> _WHAT THE TASK ASKS_
The listing below holds a line with "she turned to" and a later line with "She leaned forward.". Write out those two lines and every line between them, exactly, and nothing else.

> _THE RECORDS_
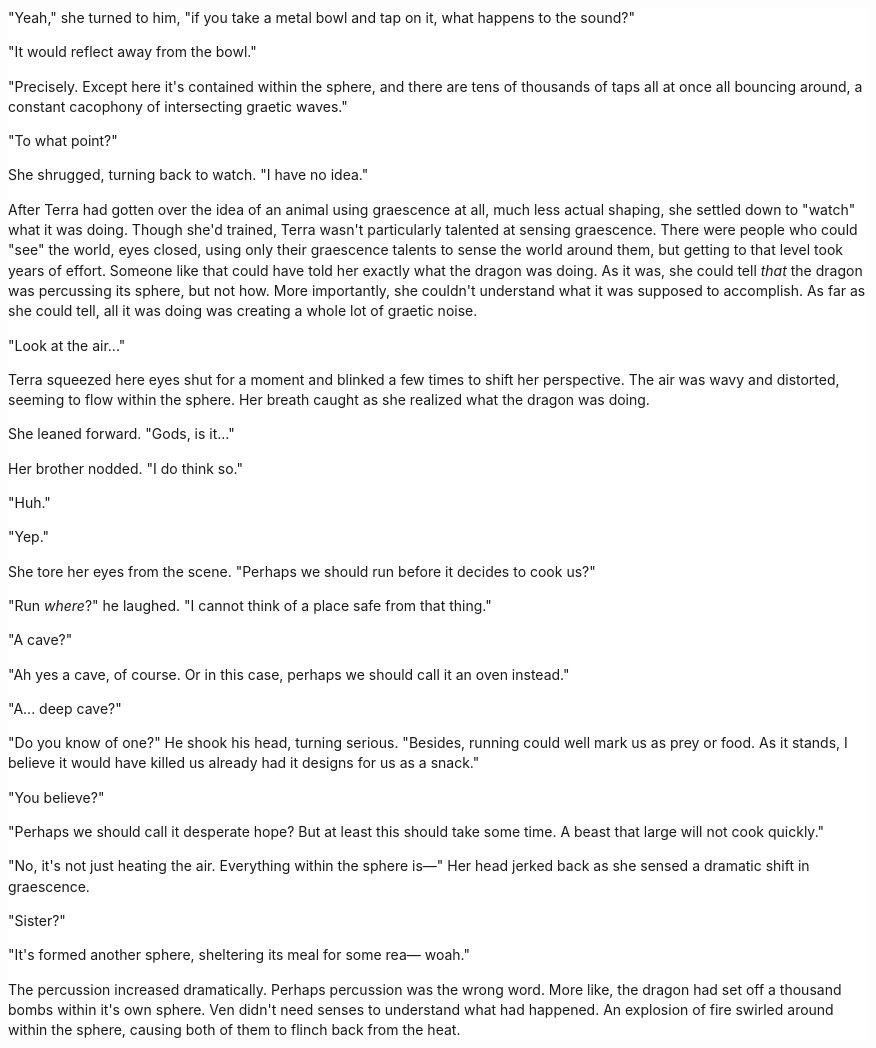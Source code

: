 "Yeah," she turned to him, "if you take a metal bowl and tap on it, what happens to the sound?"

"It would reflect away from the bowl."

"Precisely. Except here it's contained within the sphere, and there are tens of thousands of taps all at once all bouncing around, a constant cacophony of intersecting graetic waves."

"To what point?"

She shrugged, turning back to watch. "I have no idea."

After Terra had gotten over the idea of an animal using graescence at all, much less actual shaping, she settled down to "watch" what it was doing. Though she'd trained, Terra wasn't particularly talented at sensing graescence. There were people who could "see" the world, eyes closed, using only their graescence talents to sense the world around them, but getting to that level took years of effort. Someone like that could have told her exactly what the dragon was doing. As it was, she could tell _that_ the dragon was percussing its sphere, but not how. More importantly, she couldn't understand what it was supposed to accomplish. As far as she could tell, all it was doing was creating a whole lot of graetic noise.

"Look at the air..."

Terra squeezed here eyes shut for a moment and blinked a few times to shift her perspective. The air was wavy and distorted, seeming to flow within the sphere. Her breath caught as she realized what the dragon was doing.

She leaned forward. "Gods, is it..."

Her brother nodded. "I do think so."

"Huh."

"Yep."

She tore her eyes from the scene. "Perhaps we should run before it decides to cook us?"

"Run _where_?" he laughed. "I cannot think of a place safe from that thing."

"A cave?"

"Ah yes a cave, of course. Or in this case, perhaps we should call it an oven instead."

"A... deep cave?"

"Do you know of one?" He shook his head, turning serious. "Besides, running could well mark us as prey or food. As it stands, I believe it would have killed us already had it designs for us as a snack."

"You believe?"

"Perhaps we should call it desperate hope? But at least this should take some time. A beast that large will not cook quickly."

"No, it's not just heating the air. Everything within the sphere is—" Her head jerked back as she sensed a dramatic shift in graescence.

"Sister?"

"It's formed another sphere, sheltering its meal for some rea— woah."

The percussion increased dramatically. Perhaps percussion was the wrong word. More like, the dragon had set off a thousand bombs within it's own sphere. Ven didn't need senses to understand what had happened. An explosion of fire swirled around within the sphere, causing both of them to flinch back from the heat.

> _OUTPUT FOR THIS TASK_
: "Yeah," she turned to him, "if you take a metal bowl and tap on it, what happens to the sound?"

"It would reflect away from the bowl."

"Precisely. Except here it's contained within the sphere, and there are tens of thousands of taps all at once all bouncing around, a constant cacophony of intersecting graetic waves."

"To what point?"

She shrugged, turning back to watch. "I have no idea."

After Terra had gotten over the idea of an animal using graescence at all, much less actual shaping, she settled down to "watch" what it was doing. Though she'd trained, Terra wasn't particularly talented at sensing graescence. There were people who could "see" the world, eyes closed, using only their graescence talents to sense the world around them, but getting to that level took years of effort. Someone like that could have told her exactly what the dragon was doing. As it was, she could tell _that_ the dragon was percussing its sphere, but not how. More importantly, she couldn't understand what it was supposed to accomplish. As far as she could tell, all it was doing was creating a whole lot of graetic noise.

"Look at the air..."

Terra squeezed here eyes shut for a moment and blinked a few times to shift her perspective. The air was wavy and distorted, seeming to flow within the sphere. Her breath caught as she realized what the dragon was doing.

She leaned forward. "Gods, is it..."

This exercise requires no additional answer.